### Problem to work on
The reply should consist of one number, the count of lines below in which the word "unsigned" appears.

### Supplied records

::::

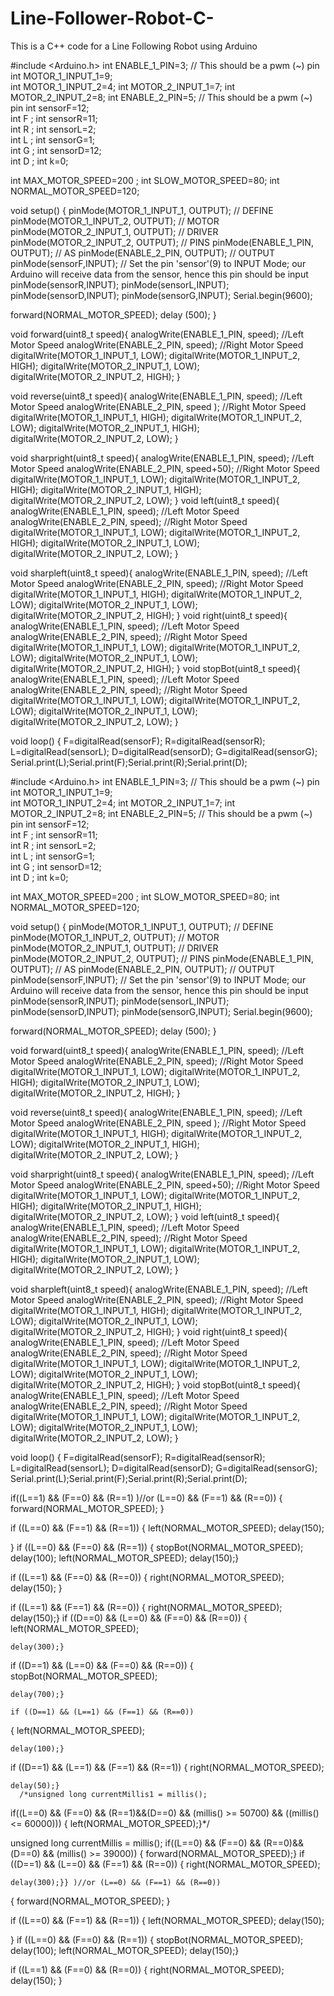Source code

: # Line-Follower-Robot-C-
This is a C++ code for a Line Following Robot using Arduino


#include <Arduino.h>
int ENABLE_1_PIN=3;   // This should be a pwm (~) pin
int MOTOR_1_INPUT_1=9;     
int MOTOR_1_INPUT_2=4;
int MOTOR_2_INPUT_1=7;
int MOTOR_2_INPUT_2=8;
int ENABLE_2_PIN=5;      // This should be a pwm (~) pin
int sensorF=12;  
int F ;
int sensorR=11;  
int R ;
int sensorL=2;  
int L ;
int sensorG=1;  
int G ;
int sensorD=12;  
int D ;
int k=0;


int MAX_MOTOR_SPEED=200 ;
int SLOW_MOTOR_SPEED=80;
int NORMAL_MOTOR_SPEED=120;




void setup() {
  pinMode(MOTOR_1_INPUT_1, OUTPUT);       // DEFINE
  pinMode(MOTOR_1_INPUT_2, OUTPUT);       // MOTOR
  pinMode(MOTOR_2_INPUT_1, OUTPUT);       // DRIVER
  pinMode(MOTOR_2_INPUT_2, OUTPUT);       // PINS
  pinMode(ENABLE_1_PIN, OUTPUT);          // AS
  pinMode(ENABLE_2_PIN, OUTPUT);          // OUTPUT
pinMode(sensorF,INPUT); // Set the pin 'sensor'(9) to INPUT Mode; our Arduino will receive data from the sensor, hence this pin should be input
pinMode(sensorR,INPUT);
pinMode(sensorL,INPUT);
pinMode(sensorD,INPUT);
pinMode(sensorG,INPUT);
Serial.begin(9600);
  
forward(NORMAL_MOTOR_SPEED);
  delay (500);
}

void forward(uint8_t speed){
  analogWrite(ENABLE_1_PIN, speed); //Left Motor Speed
  analogWrite(ENABLE_2_PIN, speed); //Right Motor Speed
  digitalWrite(MOTOR_1_INPUT_1, LOW);
  digitalWrite(MOTOR_1_INPUT_2, HIGH);
  digitalWrite(MOTOR_2_INPUT_1, LOW);
  digitalWrite(MOTOR_2_INPUT_2, HIGH);
}

void reverse(uint8_t speed){
  analogWrite(ENABLE_1_PIN, speed); //Left Motor Speed
  analogWrite(ENABLE_2_PIN, speed ); //Right Motor Speed
  digitalWrite(MOTOR_1_INPUT_1, HIGH);
  digitalWrite(MOTOR_1_INPUT_2, LOW);
  digitalWrite(MOTOR_2_INPUT_1, HIGH);
  digitalWrite(MOTOR_2_INPUT_2, LOW);
}

void sharpright(uint8_t speed){
  analogWrite(ENABLE_1_PIN, speed); //Left Motor Speed
  analogWrite(ENABLE_2_PIN, speed+50); //Right Motor Speed
  digitalWrite(MOTOR_1_INPUT_1, LOW);
  digitalWrite(MOTOR_1_INPUT_2, HIGH);
  digitalWrite(MOTOR_2_INPUT_1, HIGH);
  digitalWrite(MOTOR_2_INPUT_2, LOW);
}
void left(uint8_t speed){
  analogWrite(ENABLE_1_PIN, speed); //Left Motor Speed
  analogWrite(ENABLE_2_PIN, speed); //Right Motor Speed
  digitalWrite(MOTOR_1_INPUT_1, LOW);
  digitalWrite(MOTOR_1_INPUT_2, HIGH);
  digitalWrite(MOTOR_2_INPUT_1, LOW);
  digitalWrite(MOTOR_2_INPUT_2, LOW);
}

void sharpleft(uint8_t speed){
  analogWrite(ENABLE_1_PIN, speed); //Left Motor Speed
  analogWrite(ENABLE_2_PIN, speed); //Right Motor Speed
  digitalWrite(MOTOR_1_INPUT_1, HIGH);
  digitalWrite(MOTOR_1_INPUT_2, LOW);
  digitalWrite(MOTOR_2_INPUT_1, LOW);
  digitalWrite(MOTOR_2_INPUT_2, HIGH);
}
void right(uint8_t speed){
  analogWrite(ENABLE_1_PIN, speed); //Left Motor Speed
  analogWrite(ENABLE_2_PIN, speed); //Right Motor Speed
  digitalWrite(MOTOR_1_INPUT_1, LOW);
  digitalWrite(MOTOR_1_INPUT_2, LOW);
  digitalWrite(MOTOR_2_INPUT_1, LOW);
  digitalWrite(MOTOR_2_INPUT_2, HIGH);
}
void stopBot(uint8_t speed){
  analogWrite(ENABLE_1_PIN, speed); //Left Motor Speed
  analogWrite(ENABLE_2_PIN, speed); //Right Motor Speed
  digitalWrite(MOTOR_1_INPUT_1, LOW);
  digitalWrite(MOTOR_1_INPUT_2, LOW);
  digitalWrite(MOTOR_2_INPUT_1, LOW);
  digitalWrite(MOTOR_2_INPUT_2, LOW);
}




  
void loop() {
  F=digitalRead(sensorF);
  R=digitalRead(sensorR);
  L=digitalRead(sensorL);
  D=digitalRead(sensorD);
  G=digitalRead(sensorG);
  Serial.print(L);Serial.print(F);Serial.print(R);Serial.print(D);

  
  #include <Arduino.h>
int ENABLE_1_PIN=3;   // This should be a pwm (~) pin
int MOTOR_1_INPUT_1=9;     
int MOTOR_1_INPUT_2=4;
int MOTOR_2_INPUT_1=7;
int MOTOR_2_INPUT_2=8;
int ENABLE_2_PIN=5;      // This should be a pwm (~) pin
int sensorF=12;  
int F ;
int sensorR=11;  
int R ;
int sensorL=2;  
int L ;
int sensorG=1;  
int G ;
int sensorD=12;  
int D ;
int k=0;


int MAX_MOTOR_SPEED=200 ;
int SLOW_MOTOR_SPEED=80;
int NORMAL_MOTOR_SPEED=120;




void setup() {
  pinMode(MOTOR_1_INPUT_1, OUTPUT);       // DEFINE
  pinMode(MOTOR_1_INPUT_2, OUTPUT);       // MOTOR
  pinMode(MOTOR_2_INPUT_1, OUTPUT);       // DRIVER
  pinMode(MOTOR_2_INPUT_2, OUTPUT);       // PINS
  pinMode(ENABLE_1_PIN, OUTPUT);          // AS
  pinMode(ENABLE_2_PIN, OUTPUT);          // OUTPUT
pinMode(sensorF,INPUT); // Set the pin 'sensor'(9) to INPUT Mode; our Arduino will receive data from the sensor, hence this pin should be input
pinMode(sensorR,INPUT);
pinMode(sensorL,INPUT);
pinMode(sensorD,INPUT);
pinMode(sensorG,INPUT);
Serial.begin(9600);
  
forward(NORMAL_MOTOR_SPEED);
  delay (500);
}

void forward(uint8_t speed){
  analogWrite(ENABLE_1_PIN, speed); //Left Motor Speed
  analogWrite(ENABLE_2_PIN, speed); //Right Motor Speed
  digitalWrite(MOTOR_1_INPUT_1, LOW);
  digitalWrite(MOTOR_1_INPUT_2, HIGH);
  digitalWrite(MOTOR_2_INPUT_1, LOW);
  digitalWrite(MOTOR_2_INPUT_2, HIGH);
}

void reverse(uint8_t speed){
  analogWrite(ENABLE_1_PIN, speed); //Left Motor Speed
  analogWrite(ENABLE_2_PIN, speed ); //Right Motor Speed
  digitalWrite(MOTOR_1_INPUT_1, HIGH);
  digitalWrite(MOTOR_1_INPUT_2, LOW);
  digitalWrite(MOTOR_2_INPUT_1, HIGH);
  digitalWrite(MOTOR_2_INPUT_2, LOW);
}

void sharpright(uint8_t speed){
  analogWrite(ENABLE_1_PIN, speed); //Left Motor Speed
  analogWrite(ENABLE_2_PIN, speed+50); //Right Motor Speed
  digitalWrite(MOTOR_1_INPUT_1, LOW);
  digitalWrite(MOTOR_1_INPUT_2, HIGH);
  digitalWrite(MOTOR_2_INPUT_1, HIGH);
  digitalWrite(MOTOR_2_INPUT_2, LOW);
}
void left(uint8_t speed){
  analogWrite(ENABLE_1_PIN, speed); //Left Motor Speed
  analogWrite(ENABLE_2_PIN, speed); //Right Motor Speed
  digitalWrite(MOTOR_1_INPUT_1, LOW);
  digitalWrite(MOTOR_1_INPUT_2, HIGH);
  digitalWrite(MOTOR_2_INPUT_1, LOW);
  digitalWrite(MOTOR_2_INPUT_2, LOW);
}

void sharpleft(uint8_t speed){
  analogWrite(ENABLE_1_PIN, speed); //Left Motor Speed
  analogWrite(ENABLE_2_PIN, speed); //Right Motor Speed
  digitalWrite(MOTOR_1_INPUT_1, HIGH);
  digitalWrite(MOTOR_1_INPUT_2, LOW);
  digitalWrite(MOTOR_2_INPUT_1, LOW);
  digitalWrite(MOTOR_2_INPUT_2, HIGH);
}
void right(uint8_t speed){
  analogWrite(ENABLE_1_PIN, speed); //Left Motor Speed
  analogWrite(ENABLE_2_PIN, speed); //Right Motor Speed
  digitalWrite(MOTOR_1_INPUT_1, LOW);
  digitalWrite(MOTOR_1_INPUT_2, LOW);
  digitalWrite(MOTOR_2_INPUT_1, LOW);
  digitalWrite(MOTOR_2_INPUT_2, HIGH);
}
void stopBot(uint8_t speed){
  analogWrite(ENABLE_1_PIN, speed); //Left Motor Speed
  analogWrite(ENABLE_2_PIN, speed); //Right Motor Speed
  digitalWrite(MOTOR_1_INPUT_1, LOW);
  digitalWrite(MOTOR_1_INPUT_2, LOW);
  digitalWrite(MOTOR_2_INPUT_1, LOW);
  digitalWrite(MOTOR_2_INPUT_2, LOW);
}




  
void loop() {
  F=digitalRead(sensorF);
  R=digitalRead(sensorR);
  L=digitalRead(sensorL);
  D=digitalRead(sensorD);
  G=digitalRead(sensorG);
  Serial.print(L);Serial.print(F);Serial.print(R);Serial.print(D);

  
  if((L==1) && (F==0) && (R==1) )//or (L==0) && (F==1) && (R==0))
  {
    forward(NORMAL_MOTOR_SPEED);
  }
   
   
   if ((L==0) && (F==1) && (R==1))
  {
    left(NORMAL_MOTOR_SPEED);
    delay(150);
    
    
  } 
  if ((L==0) && (F==0) && (R==1))
  { stopBot(NORMAL_MOTOR_SPEED);
  delay(100);
     left(NORMAL_MOTOR_SPEED);
    delay(150);}
    
  if ((L==1) && (F==0) && (R==0))
  {
    right(NORMAL_MOTOR_SPEED);
    delay(150);
    }
   
   if ((L==1) && (F==1) && (R==0))
  {
    right(NORMAL_MOTOR_SPEED);
    delay(150);}
  if ((D==0) && (L==0) && (F==0) && (R==0))
  {
    left(NORMAL_MOTOR_SPEED);
    
    delay(300);}
  
  
  if ((D==1) && (L==0) && (F==0) && (R==0))
  {
    stopBot(NORMAL_MOTOR_SPEED);
    
    delay(700);}

    if ((D==1) && (L==1) && (F==1) && (R==0))
  {
    left(NORMAL_MOTOR_SPEED);
    
    delay(100);}
    
  if ((D==1) && (L==1) && (F==1) && (R==1))
  {
    right(NORMAL_MOTOR_SPEED);
    
    delay(50);}
      /*unsigned long currentMillis1 = millis();
  if((L==0) && (F==0) && (R==1)&&(D==0) && (millis() >= 50700) && ((millis() <= 60000)))
  {
   left(NORMAL_MOTOR_SPEED);}*/

  unsigned long currentMillis = millis();
  if((L==0) && (F==0) && (R==0)&&(D==0) && (millis() >= 39000))
  {
    forward(NORMAL_MOTOR_SPEED);}
if ((D==1) && (L==0) && (F==1) && (R==0))
  {
    right(NORMAL_MOTOR_SPEED);
    
    delay(300);}} )//or (L==0) && (F==1) && (R==0))
  {
    forward(NORMAL_MOTOR_SPEED);
  }
   
   
   if ((L==0) && (F==1) && (R==1))
  {
    left(NORMAL_MOTOR_SPEED);
    delay(150);
    
    
  } 
  if ((L==0) && (F==0) && (R==1))
  { stopBot(NORMAL_MOTOR_SPEED);
  delay(100);
     left(NORMAL_MOTOR_SPEED);
    delay(150);}
    
  if ((L==1) && (F==0) && (R==0))
  {
    right(NORMAL_MOTOR_SPEED);
    delay(150);
    }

::::

### Response for this exercise
2